Chapter 51
CHAPTER FIFTY-ONE
Kate
Fear has more power in the darkness than in the light.
My mom only said that to me once. It was six weeks after I arrived in Manhattan.
I had called her in a panic one afternoon. She thought I was crying about Gage. She told me that she knew that I was scared about the next steps in my life, but that I’d make it through if I tackled it head-on.
She was offering advice about my broken heart, but I was facing something life-changing.
My heart was still aching from the loss of my fiancé, but in a free clinic, three blocks from my apartment on the Upper West Side, a doctor with a graying beard and a thick Scottish accent told me that I was going to be a mom.
I’d missed my period.
I didn’t notice at first, but when it dragged into the next month and I realized that I hadn’t bought tampons since I moved to New York, I knew something wasn’t right.
I attributed it to not eating right, or stress.
I expected to walk out of the clinic with a stern warning about taking better care of myself.
Instead, I walked out with a new feeling in my chest.
It was a different kind of love than what I’d felt for Gage.
This was peppered with hope and sprinkled with a fierce need to protect.
I wanted that baby more than I wanted anything other than to be Gage’s wife.
Just a few weeks later, in a hospital uptown, my dream to be a mom ended after I started bleeding.
Fear has kept me from telling anyone, until today.
“You were pregnant?” Gage’s gaze drops to the front of my dress. “When?”
“I found out after I moved here.” I glance down at the floor. “The doctor said that sometimes the pill doesn’t work if you’re sick. I had caught a cold.”
“After we went for that walk in the rain.”
I nod. “I took some cold medicine. It did something to my birth control.”
He turns his head, staring out the front windows of the boutique. “A baby. Our baby.”
“The doctor said it was best to wait to tell anyone until I was three months along.” I push the words out in haste, trying to crowd everything that I’ve wanted to say into a few short sentences. “I didn’t tell anyone. No one knew.”
His head snaps back. “You didn’t tell anyone?”
I was mindful of what the doctor said, but it was a secret that I cherished.
I would spend hours in my apartment thinking about baby names, and where I’d put the crib in my bedroom.
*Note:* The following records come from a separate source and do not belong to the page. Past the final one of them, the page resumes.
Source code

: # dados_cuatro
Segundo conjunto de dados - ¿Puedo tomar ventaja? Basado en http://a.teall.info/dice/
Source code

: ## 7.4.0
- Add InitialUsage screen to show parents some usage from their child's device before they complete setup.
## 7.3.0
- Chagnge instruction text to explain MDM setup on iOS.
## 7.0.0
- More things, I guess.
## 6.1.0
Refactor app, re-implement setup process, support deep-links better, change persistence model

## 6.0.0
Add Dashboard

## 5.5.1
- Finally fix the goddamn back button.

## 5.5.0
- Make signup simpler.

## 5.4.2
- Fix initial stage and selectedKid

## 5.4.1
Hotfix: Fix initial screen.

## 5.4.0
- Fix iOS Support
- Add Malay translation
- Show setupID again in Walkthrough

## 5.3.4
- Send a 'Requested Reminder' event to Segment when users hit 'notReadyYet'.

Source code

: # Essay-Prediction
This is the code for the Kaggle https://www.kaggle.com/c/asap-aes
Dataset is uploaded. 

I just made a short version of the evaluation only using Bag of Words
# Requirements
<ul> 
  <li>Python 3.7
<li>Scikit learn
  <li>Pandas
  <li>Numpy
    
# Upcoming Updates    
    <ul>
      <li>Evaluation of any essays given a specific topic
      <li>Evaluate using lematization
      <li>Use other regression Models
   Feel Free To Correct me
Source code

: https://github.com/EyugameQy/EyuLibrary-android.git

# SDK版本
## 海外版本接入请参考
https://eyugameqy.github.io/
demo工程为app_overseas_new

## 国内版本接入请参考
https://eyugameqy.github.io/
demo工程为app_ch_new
I window shopped at a baby store two blocks from here.
I’d stand in front of the display every day, cataloging in my mind everything I needed and wanted for my baby.
“I was almost twelve weeks when…” I hold back a sob. “I tried my best to take care of him. I wanted to take care of him forever.”
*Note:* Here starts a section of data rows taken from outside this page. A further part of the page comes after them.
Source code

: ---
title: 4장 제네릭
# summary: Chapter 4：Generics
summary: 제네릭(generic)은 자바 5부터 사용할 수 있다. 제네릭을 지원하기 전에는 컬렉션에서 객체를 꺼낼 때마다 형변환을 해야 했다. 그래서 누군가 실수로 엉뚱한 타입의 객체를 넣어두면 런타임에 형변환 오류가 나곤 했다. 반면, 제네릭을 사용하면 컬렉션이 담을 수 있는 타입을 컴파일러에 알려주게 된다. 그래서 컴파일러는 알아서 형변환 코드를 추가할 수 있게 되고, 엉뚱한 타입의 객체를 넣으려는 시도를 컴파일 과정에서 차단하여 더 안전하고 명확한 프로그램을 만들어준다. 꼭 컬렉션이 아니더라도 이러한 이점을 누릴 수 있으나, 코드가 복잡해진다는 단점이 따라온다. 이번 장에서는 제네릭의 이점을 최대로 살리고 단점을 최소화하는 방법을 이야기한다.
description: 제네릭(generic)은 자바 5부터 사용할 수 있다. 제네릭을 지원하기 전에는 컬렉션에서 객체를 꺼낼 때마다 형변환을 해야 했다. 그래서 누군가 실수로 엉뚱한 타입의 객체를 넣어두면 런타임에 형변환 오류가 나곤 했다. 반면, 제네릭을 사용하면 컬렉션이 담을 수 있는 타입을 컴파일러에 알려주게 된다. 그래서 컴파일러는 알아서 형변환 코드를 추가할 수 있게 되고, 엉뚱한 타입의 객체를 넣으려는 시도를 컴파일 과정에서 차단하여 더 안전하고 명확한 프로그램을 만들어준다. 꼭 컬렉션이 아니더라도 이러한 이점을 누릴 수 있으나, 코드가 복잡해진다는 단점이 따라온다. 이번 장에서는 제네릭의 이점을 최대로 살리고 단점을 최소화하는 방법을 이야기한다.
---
His control breaks right in front of me. I see it. “It was a boy?”
I slide my fingers over my cheeks to push away my tears. “It was too early for a sonogram, but I knew. I just knew it was a boy.”
“Our boy.” He closes his eyes. “Our little boy.”
“Something happened one morning.”
I’ve relived that moment in my mind every day since. It was raining. I was wearing heels. I was hurrying. I ran into a woman on the sidewalk.
I stumbled but didn’t fall.
Later that day at work, I saw blood in my panties.
The doctor in the emergency room told me that there wasn’t a heartbeat. She tried to comfort me by explaining it wasn’t my fault and that bumping into a stranger’s shoulder wasn’t what caused my baby to die.
“What happened?” Concern knits his brow.
“The doctor said that sometimes a baby’s heart just stops beating. I almost fell that morning. I thought that was why.”
“No.” His hands jump to my face. “Jesus, Katie, no. It wasn’t your fault.”
“I would have traded my life for the baby’s life.” I can’t hold in a sob.
His lips brush mine. “I should have been with you. I could have taken care of you after. You were all alone?”
I nod.
“I can’t fucking believe you went through this by yourself.” He holds me against his chest. “You needed me. I should have never left your side.”